Charts come fourth, at Illumination. If you chart first, you decorate whatever pattern you happen to notice. LUCID makes you earn the chart: problem → evidence → cause → then visual.

"Causality means I must run a formal causal inference model."

It means you must reason causally: list rival explanations, test them against the data, and be honest about confidence. Sometimes that's a model; often it's disciplined elimination, like the coffee example.

"The stages are a strict waterfall. You never go back."

You'll loop. Unification often reveals the leak was mis-stated; Causality often demands new evidence. The sequence is the spine of the final story, not a cage for the analysis.

"A dashboard with filters counts as the Decision stage."

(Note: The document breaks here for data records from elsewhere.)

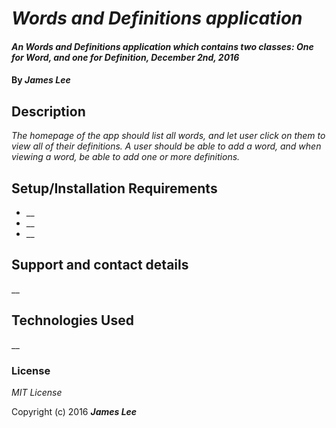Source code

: # _Words and Definitions application_

#### _An Words and Definitions application which contains two classes: One for Word, and one for Definition, December 2nd, 2016_

#### By _**James Lee**_

## Description

_The homepage of the app should list all words, and let user click on them to view all of their definitions. A user should be able to add a word, and when viewing a word, be able to add one or more definitions._

## Setup/Installation Requirements

* __
* __
* __


## Support and contact details

__

## Technologies Used

__

### License

*MIT License*

Copyright (c) 2016 **_James Lee_**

A dashboard hands the thinking back to the reader. Decision means you did the thinking: named options, priced trade-offs, made a recommendation someone can accept or reject.

Keep this handy

The one-glance cheat sheet

LUCID in one table

StagePlain meaningYou're done when…Beginner trap
L — LeakageName the problem and its costYou can state what's leaking, where, and how muchStarting from the dataset instead of the problem
U — UnificationAssemble trustworthy evidenceAll relevant sources describe one coherent pictureUsing whatever single table was easiest to get
C — CausalityTest why it's happeningRival explanations are ruled out or ruled in, honestlyPresenting a correlation as the cause
I — IlluminationDesign visuals that carry the findingA non-expert sees the point in ten secondsTen pretty charts, zero annotations
D — DecisionDeliver options and a recommendationA named person can act on it next weekEnding with "interesting insights" and no action

Your first LUCID story: pick a dataset you already know, write one sentence per stage before touching any tool, and only then build. If the five sentences hold together, the story will too.